Жаль, что он так и не выстрелил в рот.
А что Полежаев в те же годы? Нет, не в 30-е — с ними более-менее ясно, а раньше — в 20-е, да и сразу, как потек гной, — в 1917-м?
Он ведь учился, естественно, на естественника: все-таки недаром была у него Каменноостровская любовь — заводь под ивой, которая уже при Петре считалась старой, — поэтому в ее корнях, искрученных возрастным артритом, всегда выжидали мокрой погоды лаковые тритоны; еще — пустующая дача Финдейзенов, — Илья пробирался по заброшенному саду, используя адамов (или эдемов?) способ сбора насекомых, — так сказать, «косил» — вяло водя в стороны энтомологической мешковиной, в просторечии именуемой сачком, или, наоборот, с дач бежал в поле, — но это уже на соседний Елагин остров, перед дворцом, — там никому не разрешалось пересекать местность, но какой сивушный сторож разглядит в аршинном многотравье панаму охотника и его же сачок? Насекомые, правда, не стали пожизненной страстью Ильи. Его дальний приятель (наезжал на Каменный редко) — длинноногий Владимир, Вольдемар, Володенька — снисходительно кашлял над дилетантскими коллекциями Полежаева — «что за радость — ловить в сотый раз плебеев?» Илья пунцовел — разве он знал тогда, что его натура сама торит путь в область изменчивости видов, откуда его извлечет в Германию Тимофеев-Ресовский? Впрочем, то, что потянет Илью дальше (уже в Германии), будет замешено на химии, — но ведь пробирки всегда были его любовью (здесь, в том числе, точка соприкосновения с Буленбейцером). Они даже учредили на Каменном «Академию новых наук», проще говоря, сделали в сарае лабораторию. Разумеется, каждый хотел наставлять в купаже другого — Федор всыпал в растворы Ильи щедрую порцию ядоносов, Илья — задумчиво повисая ладонью над алхимическим рядом буленбейцеровых реторт, незаметно шуршал щепоткой — пш, пш… Получались интересные результаты.
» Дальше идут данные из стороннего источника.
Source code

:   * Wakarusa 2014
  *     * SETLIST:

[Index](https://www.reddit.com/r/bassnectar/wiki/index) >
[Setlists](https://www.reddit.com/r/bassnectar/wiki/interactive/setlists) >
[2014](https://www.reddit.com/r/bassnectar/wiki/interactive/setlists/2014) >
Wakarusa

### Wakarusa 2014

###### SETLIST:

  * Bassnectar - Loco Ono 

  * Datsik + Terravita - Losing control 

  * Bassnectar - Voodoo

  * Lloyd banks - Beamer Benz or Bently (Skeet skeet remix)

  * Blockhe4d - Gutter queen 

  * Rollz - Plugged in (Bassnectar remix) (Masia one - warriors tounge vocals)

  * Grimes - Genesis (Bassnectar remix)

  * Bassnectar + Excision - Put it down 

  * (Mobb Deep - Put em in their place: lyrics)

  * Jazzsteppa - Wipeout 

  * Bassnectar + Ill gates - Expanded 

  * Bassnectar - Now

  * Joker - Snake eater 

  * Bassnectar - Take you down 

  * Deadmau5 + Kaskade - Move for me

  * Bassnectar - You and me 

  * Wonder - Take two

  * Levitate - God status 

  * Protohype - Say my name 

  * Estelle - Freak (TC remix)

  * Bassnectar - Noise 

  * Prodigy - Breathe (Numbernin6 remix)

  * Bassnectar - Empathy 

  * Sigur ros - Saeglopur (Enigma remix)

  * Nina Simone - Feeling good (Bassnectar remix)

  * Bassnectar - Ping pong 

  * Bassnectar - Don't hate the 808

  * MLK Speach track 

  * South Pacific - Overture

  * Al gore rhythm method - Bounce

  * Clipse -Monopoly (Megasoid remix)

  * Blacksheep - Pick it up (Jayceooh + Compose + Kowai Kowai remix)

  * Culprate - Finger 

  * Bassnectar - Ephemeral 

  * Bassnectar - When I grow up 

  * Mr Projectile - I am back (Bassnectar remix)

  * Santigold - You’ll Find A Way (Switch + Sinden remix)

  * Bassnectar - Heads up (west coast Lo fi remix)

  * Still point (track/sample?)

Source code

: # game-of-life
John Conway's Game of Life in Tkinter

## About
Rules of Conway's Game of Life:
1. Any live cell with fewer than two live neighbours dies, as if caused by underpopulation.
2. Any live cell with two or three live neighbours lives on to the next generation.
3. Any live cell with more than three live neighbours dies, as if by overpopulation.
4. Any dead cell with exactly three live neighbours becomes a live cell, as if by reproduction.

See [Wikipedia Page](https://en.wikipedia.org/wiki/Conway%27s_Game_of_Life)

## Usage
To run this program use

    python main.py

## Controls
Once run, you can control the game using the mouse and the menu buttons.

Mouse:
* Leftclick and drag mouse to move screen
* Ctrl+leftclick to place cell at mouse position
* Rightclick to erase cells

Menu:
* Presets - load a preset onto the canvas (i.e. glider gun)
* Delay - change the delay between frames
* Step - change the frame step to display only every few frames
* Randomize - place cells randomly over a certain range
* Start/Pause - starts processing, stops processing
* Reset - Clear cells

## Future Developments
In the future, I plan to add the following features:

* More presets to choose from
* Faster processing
Далее. Крыша их сарая-лаборатории была вскрыта, и там они установили поворотливый телескоп (хорошо, право, что сарай стоял не под соснами, а на отлете крокетной лужайки). Микроскоп, разумеется, у них тоже имелся. Впрочем, Булен всегда начинал нетерпеливо сопеть над микроскопом — Илья наоборот. Вам, к примеру, приходилось видеть голову обыкновенного комара? Пожалуй, и эта голова повинна в стойкой приверженности Ильи старомодному креационизму.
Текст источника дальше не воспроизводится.